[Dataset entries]
+--

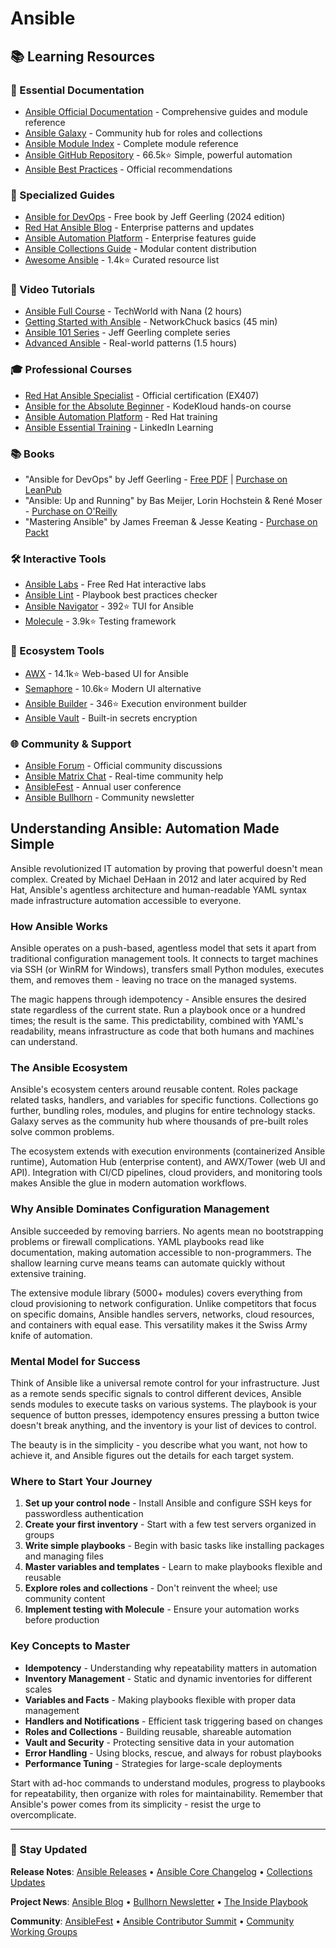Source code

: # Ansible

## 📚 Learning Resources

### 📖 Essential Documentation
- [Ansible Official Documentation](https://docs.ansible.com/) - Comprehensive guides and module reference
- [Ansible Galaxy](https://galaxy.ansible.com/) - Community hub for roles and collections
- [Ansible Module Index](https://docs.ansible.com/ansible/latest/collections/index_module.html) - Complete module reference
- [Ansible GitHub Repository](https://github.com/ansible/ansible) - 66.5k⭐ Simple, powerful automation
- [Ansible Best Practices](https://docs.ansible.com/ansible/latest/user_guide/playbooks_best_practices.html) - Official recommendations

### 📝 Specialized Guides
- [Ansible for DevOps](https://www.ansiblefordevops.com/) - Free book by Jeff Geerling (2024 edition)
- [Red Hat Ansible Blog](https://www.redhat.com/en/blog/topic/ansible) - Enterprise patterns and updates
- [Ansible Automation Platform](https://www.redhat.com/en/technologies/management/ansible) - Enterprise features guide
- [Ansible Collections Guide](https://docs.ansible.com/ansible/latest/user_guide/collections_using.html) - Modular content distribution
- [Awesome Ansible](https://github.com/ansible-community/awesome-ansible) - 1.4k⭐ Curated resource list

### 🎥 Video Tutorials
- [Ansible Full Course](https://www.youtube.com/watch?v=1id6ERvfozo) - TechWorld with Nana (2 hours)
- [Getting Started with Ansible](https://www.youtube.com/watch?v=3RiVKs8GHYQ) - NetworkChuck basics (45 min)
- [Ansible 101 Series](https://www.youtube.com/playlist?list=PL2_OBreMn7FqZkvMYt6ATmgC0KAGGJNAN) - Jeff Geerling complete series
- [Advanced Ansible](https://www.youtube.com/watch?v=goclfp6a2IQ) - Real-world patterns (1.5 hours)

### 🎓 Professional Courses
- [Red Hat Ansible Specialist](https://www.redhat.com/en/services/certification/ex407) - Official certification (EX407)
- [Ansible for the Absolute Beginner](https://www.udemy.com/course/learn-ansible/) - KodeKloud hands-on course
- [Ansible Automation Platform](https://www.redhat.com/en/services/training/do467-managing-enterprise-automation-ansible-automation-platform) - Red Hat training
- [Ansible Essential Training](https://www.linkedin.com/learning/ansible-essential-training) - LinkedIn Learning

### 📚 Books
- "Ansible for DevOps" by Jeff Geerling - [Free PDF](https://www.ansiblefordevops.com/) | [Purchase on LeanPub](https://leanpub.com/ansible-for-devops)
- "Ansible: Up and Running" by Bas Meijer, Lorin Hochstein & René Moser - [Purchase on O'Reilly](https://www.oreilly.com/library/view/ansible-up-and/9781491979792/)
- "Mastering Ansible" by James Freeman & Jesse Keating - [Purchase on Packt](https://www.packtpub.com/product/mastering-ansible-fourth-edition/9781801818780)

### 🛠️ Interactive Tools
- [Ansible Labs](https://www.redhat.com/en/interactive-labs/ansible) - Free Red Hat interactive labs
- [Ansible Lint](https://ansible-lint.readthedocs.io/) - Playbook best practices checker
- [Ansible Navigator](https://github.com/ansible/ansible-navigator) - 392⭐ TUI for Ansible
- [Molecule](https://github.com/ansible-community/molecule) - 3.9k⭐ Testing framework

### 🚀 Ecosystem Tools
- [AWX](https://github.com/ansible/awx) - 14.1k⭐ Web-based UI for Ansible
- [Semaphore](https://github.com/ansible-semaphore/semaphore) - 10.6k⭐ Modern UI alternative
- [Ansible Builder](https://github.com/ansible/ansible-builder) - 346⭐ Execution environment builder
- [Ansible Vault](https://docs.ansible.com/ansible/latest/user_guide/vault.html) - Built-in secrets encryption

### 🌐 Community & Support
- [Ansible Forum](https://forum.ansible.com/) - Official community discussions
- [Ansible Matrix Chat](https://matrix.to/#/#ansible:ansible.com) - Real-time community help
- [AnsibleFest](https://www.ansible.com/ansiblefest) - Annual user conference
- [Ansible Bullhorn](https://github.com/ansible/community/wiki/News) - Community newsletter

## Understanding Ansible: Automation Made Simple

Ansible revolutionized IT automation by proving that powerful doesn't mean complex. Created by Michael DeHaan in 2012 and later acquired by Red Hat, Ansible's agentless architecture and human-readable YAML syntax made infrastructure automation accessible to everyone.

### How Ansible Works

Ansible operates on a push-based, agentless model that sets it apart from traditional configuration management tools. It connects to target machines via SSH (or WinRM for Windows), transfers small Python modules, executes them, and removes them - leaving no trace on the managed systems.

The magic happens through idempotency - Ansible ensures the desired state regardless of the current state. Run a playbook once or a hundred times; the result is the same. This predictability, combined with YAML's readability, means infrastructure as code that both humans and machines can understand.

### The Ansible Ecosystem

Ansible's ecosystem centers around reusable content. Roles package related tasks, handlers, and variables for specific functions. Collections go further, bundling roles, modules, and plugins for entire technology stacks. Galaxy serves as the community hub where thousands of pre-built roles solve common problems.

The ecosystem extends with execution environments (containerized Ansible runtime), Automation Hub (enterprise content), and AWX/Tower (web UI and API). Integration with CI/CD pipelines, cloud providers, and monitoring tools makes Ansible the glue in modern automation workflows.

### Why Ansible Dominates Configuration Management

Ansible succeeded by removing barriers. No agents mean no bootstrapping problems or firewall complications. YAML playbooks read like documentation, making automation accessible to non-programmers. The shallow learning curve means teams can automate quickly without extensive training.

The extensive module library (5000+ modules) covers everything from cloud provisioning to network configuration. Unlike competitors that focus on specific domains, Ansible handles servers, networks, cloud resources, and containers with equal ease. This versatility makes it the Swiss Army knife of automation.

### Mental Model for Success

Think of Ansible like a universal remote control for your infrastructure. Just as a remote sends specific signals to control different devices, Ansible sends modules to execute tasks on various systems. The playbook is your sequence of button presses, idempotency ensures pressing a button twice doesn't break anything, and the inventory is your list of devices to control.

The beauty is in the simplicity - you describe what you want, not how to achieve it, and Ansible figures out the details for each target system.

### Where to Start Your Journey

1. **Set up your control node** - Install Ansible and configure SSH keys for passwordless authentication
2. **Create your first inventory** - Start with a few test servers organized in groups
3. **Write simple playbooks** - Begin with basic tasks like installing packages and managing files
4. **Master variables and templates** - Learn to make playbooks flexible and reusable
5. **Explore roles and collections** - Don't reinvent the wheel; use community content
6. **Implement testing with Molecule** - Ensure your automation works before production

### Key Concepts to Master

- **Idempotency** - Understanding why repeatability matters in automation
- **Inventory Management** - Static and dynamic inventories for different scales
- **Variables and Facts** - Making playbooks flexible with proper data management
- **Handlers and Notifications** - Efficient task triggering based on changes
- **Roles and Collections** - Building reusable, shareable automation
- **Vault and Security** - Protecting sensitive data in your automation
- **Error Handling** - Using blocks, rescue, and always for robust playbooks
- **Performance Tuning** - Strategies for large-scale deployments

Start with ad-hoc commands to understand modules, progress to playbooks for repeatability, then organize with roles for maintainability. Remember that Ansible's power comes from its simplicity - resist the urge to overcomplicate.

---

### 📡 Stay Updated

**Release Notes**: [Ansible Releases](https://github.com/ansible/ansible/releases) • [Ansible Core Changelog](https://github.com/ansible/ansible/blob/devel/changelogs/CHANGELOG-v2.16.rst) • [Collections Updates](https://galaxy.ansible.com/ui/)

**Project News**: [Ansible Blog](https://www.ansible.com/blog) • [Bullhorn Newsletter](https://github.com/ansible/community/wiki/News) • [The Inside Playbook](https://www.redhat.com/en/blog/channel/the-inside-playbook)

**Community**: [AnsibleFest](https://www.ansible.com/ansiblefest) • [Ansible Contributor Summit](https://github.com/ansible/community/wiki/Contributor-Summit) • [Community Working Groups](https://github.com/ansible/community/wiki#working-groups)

+--

Nothing should appear in the answer except the lines from the first line of the data through the line holding "- [Ansible GitHub", exactly as written, with pictures left out.

Source code

: # Ansible

## 📚 Learning Resources

### 📖 Essential Documentation
- [Ansible Official Documentation](https://docs.ansible.com/) - Comprehensive guides and module reference
- [Ansible Galaxy](https://galaxy.ansible.com/) - Community hub for roles and collections
- [Ansible Module Index](https://docs.ansible.com/ansible/latest/collections/index_module.html) - Complete module reference
- [Ansible GitHub Repository](https://github.com/ansible/ansible) - 66.5k⭐ Simple, powerful automation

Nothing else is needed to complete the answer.